* REQUIRED ACTION: Reproduce the whole listing below exactly.
THE RECORDS: Begin
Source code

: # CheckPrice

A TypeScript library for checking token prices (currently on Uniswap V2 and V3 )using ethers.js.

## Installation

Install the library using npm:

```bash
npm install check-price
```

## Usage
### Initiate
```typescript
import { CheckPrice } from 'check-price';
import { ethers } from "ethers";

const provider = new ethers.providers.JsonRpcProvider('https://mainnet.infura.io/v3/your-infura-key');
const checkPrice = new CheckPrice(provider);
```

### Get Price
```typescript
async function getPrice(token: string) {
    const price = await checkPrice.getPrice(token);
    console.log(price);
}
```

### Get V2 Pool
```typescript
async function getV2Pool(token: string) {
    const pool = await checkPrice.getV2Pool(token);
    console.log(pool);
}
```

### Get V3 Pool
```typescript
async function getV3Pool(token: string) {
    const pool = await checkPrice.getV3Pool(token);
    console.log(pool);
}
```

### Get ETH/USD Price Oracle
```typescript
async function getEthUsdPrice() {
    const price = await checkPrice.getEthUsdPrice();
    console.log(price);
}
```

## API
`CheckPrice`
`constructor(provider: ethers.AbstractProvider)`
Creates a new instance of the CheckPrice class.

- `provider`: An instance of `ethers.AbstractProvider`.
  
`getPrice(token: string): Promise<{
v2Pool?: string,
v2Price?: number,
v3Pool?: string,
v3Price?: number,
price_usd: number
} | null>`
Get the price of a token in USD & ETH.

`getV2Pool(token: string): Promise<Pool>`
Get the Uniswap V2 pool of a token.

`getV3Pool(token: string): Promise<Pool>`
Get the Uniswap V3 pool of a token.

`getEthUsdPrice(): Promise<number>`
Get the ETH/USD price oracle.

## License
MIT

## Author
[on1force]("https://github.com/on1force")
THE RECORDS: End
* RESULT OF THE TASK:
Source code

: # CheckPrice

A TypeScript library for checking token prices (currently on Uniswap V2 and V3 )using ethers.js.

## Installation

Install the library using npm:

```bash
npm install check-price
```

## Usage
### Initiate
```typescript
import { CheckPrice } from 'check-price';
import { ethers } from "ethers";

const provider = new ethers.providers.JsonRpcProvider('https://mainnet.infura.io/v3/your-infura-key');
const checkPrice = new CheckPrice(provider);
```

### Get Price
```typescript
async function getPrice(token: string) {
    const price = await checkPrice.getPrice(token);
    console.log(price);
}
```

### Get V2 Pool
```typescript
async function getV2Pool(token: string) {
    const pool = await checkPrice.getV2Pool(token);
    console.log(pool);
}
```

### Get V3 Pool
```typescript
async function getV3Pool(token: string) {
    const pool = await checkPrice.getV3Pool(token);
    console.log(pool);
}
```

### Get ETH/USD Price Oracle
```typescript
async function getEthUsdPrice() {
    const price = await checkPrice.getEthUsdPrice();
    console.log(price);
}
```

## API
`CheckPrice`
`constructor(provider: ethers.AbstractProvider)`
Creates a new instance of the CheckPrice class.

- `provider`: An instance of `ethers.AbstractProvider`.
  
`getPrice(token: string): Promise<{
v2Pool?: string,
v2Price?: number,
v3Pool?: string,
v3Price?: number,
price_usd: number
} | null>`
Get the price of a token in USD & ETH.

`getV2Pool(token: string): Promise<Pool>`
Get the Uniswap V2 pool of a token.

`getV3Pool(token: string): Promise<Pool>`
Get the Uniswap V3 pool of a token.

`getEthUsdPrice(): Promise<number>`
Get the ETH/USD price oracle.

## License
MIT

## Author
[on1force]("https://github.com/on1force")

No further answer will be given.